UN INTERNATIONAL HOLOCAUST REMEMBRANCE DAY

Building Bridges Across Cultures Through Holocaust Education

International Holocaust Memorial Day: United Nations January 27, 2017

My father said, “It is a great pity that so few of us lived to tell their story and lived even to smile about it”. He did and he hoped we would understand.

During an intimate moment before he died, he gave me a WWII era, green metal box. It contained over 700 letters written to his family from the army on all sorts of paper. From Nazi letterhead, to his monogrammed bar mitzvah stationery which he recovered in Brussels, from the home they fled four days before the Nazis bombed in May1940, he wrote with abandon.That building became German army headquarters and was never a residential building again. Now its home to, among other organizations, a UN Information Office.

Excellencies, Ladies and Gentlemen, family and friends, a book alone cannot change the humanitarian crisis we face today, with war waged by Assad, DAESCH or Boko Haram, but it might dissuade a disenfranchised mind from being pulled farther toward violent extremism.

IF a connection is made, history might resonate enough to strap a book bag to a back instead of a bomb to a chest. 

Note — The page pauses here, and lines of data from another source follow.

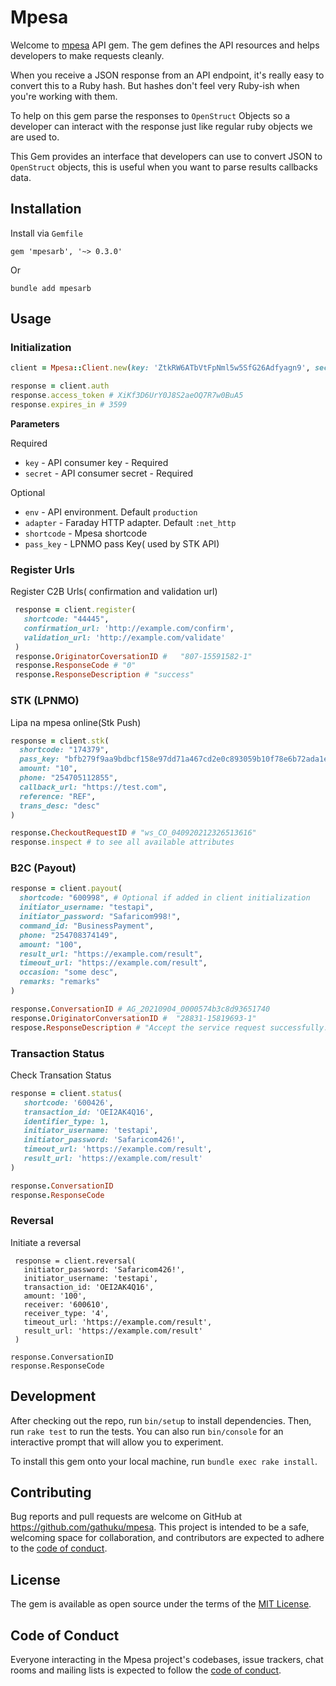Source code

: # Mpesa

Welcome to [mpesa](https://developer.safaricom.co.ke/) API gem. The gem defines the API resources and helps developers to make requests cleanly.

When you receive a JSON response from an API endpoint, it's really easy to convert this to a Ruby hash. But hashes don't feel very Ruby-ish when you're working with them.

To help on this gem parse the responses to `OpenStruct` Objects so a developer can interact with the response just like regular ruby objects we are used to.

This Gem provides an interface that developers can use to convert JSON to `OpenStruct` objects, this is useful when you want to parse results callbacks data.

## Installation

Install via `Gemfile`
```
gem 'mpesarb', '~> 0.3.0'
```

Or
```
bundle add mpesarb
```

## Usage

### Initialization

```ruby
client = Mpesa::Client.new(key: 'ZtkRW6ATbVtFpNml5w5SfG26Adfyagn9', secret: 'dosFI1yQ8bvHEVFw', env: 'sandbox')

response = client.auth
response.access_token # XiKf3D6UrY0J8S2aeOQ7R7w0BuA5
response.expires_in # 3599
```
__Parameters__

Required
- `key` - API consumer key - Required
- `secret` - API consumer secret  - Required

Optional
- `env` - API environment. Default `production`
- `adapter` - Faraday HTTP adapter. Default `:net_http`
- `shortcode` - Mpesa shortcode
- `pass_key` - LPNMO pass Key( used by STK API)


### Register Urls

Register C2B Urls( confirmation and validation url)
```ruby
 response = client.register(
   shortcode: "44445",
   confirmation_url: 'http://example.com/confirm',
   validation_url: 'http://example.com/validate'
 )
 response.OriginatorCoversationID #   "807-15591582-1"
 response.ResponseCode # "0"
 response.ResponseDescription # "success"  
```

### STK (LPNMO)

Lipa na mpesa online(Stk Push)

```ruby
response = client.stk(
  shortcode: "174379",
  pass_key: "bfb279f9aa9bdbcf158e97dd71a467cd2e0c893059b10f78e6b72ada1ed2c919", # Optional if passed in client initialization
  amount: "10",
  phone: "254705112855",
  callback_url: "https://test.com",
  reference: "REF",
  trans_desc: "desc"
)

response.CheckoutRequestID # "ws_CO_040920212326513616"
response.inspect # to see all available attributes
```


### B2C (Payout)

```rb
response = client.payout(
  shortcode: "600998", # Optional if added in client initialization
  initiator_username: "testapi",
  initiator_password: "Safaricom998!",
  command_id: "BusinessPayment",
  phone: "254708374149",
  amount: "100",
  result_url: "https://example.com/result",
  timeout_url: "https://example.com/result",
  occasion: "some desc",
  remarks: "remarks"
)

response.ConversationID # AG_20210904_0000574b3c8d93651740
response.OriginatorConversationID #  "28831-15819693-1"
respose.ResponseDescription # "Accept the service request successfully."

```

### Transaction Status
Check Transation Status

```rb
response = client.status(
   shortcode: '600426',
   transaction_id: 'OEI2AK4Q16',
   identifier_type: 1,
   initiator_username: 'testapi',
   initiator_password: 'Safaricom426!',
   timeout_url: 'https://example.com/result',
   result_url: 'https://example.com/result'
)

response.ConversationID
response.ResponseCode
```

### Reversal 
Initiate a reversal

```
 response = client.reversal(
   initiator_password: 'Safaricom426!',
   initiator_username: 'testapi',
   transaction_id: 'OEI2AK4Q16',
   amount: '100',
   receiver: '600610',
   receiver_type: '4',
   timeout_url: 'https://example.com/result',
   result_url: 'https://example.com/result'
 )

response.ConversationID
response.ResponseCode

```


## Development

After checking out the repo, run `bin/setup` to install dependencies. Then, run `rake test` to run the tests. You can also run `bin/console` for an interactive prompt that will allow you to experiment.

To install this gem onto your local machine, run `bundle exec rake install`.

## Contributing

Bug reports and pull requests are welcome on GitHub at https://github.com/gathuku/mpesa. This project is intended to be a safe, welcoming space for collaboration, and contributors are expected to adhere to the [code of conduct](https://github.com/gathuku/mpesa/blob/master/CODE_OF_CONDUCT.md).


## License

The gem is available as open source under the terms of the [MIT License](https://opensource.org/licenses/MIT).

## Code of Conduct

Everyone interacting in the Mpesa project's codebases, issue trackers, chat rooms and mailing lists is expected to follow the [code of conduct](https://github.com/gathuku/mpesa/blob/master/CODE_OF_CONDUCT.md).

The greatest monument we can build to commemorate the Holocaust is by the sustained development of education toward the prevention of extremism; the leading cause of terrorism and genocide.

WE must reach out to other faiths and to other cultures to build bridges. WE are at a critical tipping point; the tide of anti-semitism, of racism, of xenophobia and populism with the resulting violence is in part the cause of this human migration, reaching 65 million people fleeing war, climate change and poverty.

It’s an epidemic.

Is diplomacy enough during this violent era? The lines between TERRORISM AND GENOCIDE are blurring.

If diplomacy is not supported by quality and sustained education early in childhood, the global community will continue to be blindsided by an extremist stranglehold on Human Rights.

Education alone can’t prevent the recruitment of vulnerable minds, but, it can provide the critical thinking skills to aid in the prevention of violent extremism.

Someday You Will Understand: My Father’s Private WWII, is based entirely upon my father’s letters, and the testimony he gave to Steven Spielberg’s USC Shoah Foundation.

It’s a coming-of-age adventure story of an unusual young survivor who crossed enemy lines to escape the Holocaust. It’s about one young man who entered the US Army, a stateless alien recruit, as a refugee who promoted himself until he became a multi-lingual OSS interrogator. He carried on a one-man war against HIS SS adversaries by vetting and interrogating Italian Fascisti and Nazi war criminals from the masses.

His victims went straight to Nuremberg. He chose RULE of LAW over violence.

Horrified by the extent of the Nazi genocide and the condition of the survivors, he stepped in to help by lobbying extensively with Jewish relief agencies, appealing to family friends, and ultimately writing a letter to Eleanor Roosevelt, pleading with her to intervene on their behalf. Many were still living in concentration camp conditions \commingling with Nazi war criminals.

The power of one CAN change lives.

My father, made his way through war torn Europe acting upon his responsibility to protect the Surviving Remnant. If we are to protect against atrocities, future genocides and crimes against humanity, then it is imperative that Holocaust Education form the foundation upon which this generation, and generations to come will be insured a safe future; removed from the threat of state-sponsored violence.

My responsibility is to never forget. My mandate is to bring “his-story”,history, forward by building the greatest monument I can to commemorate the Holocaust; by ensuring that SOMEDAY YOU WILL UNDERSTAND becomes an educational tool.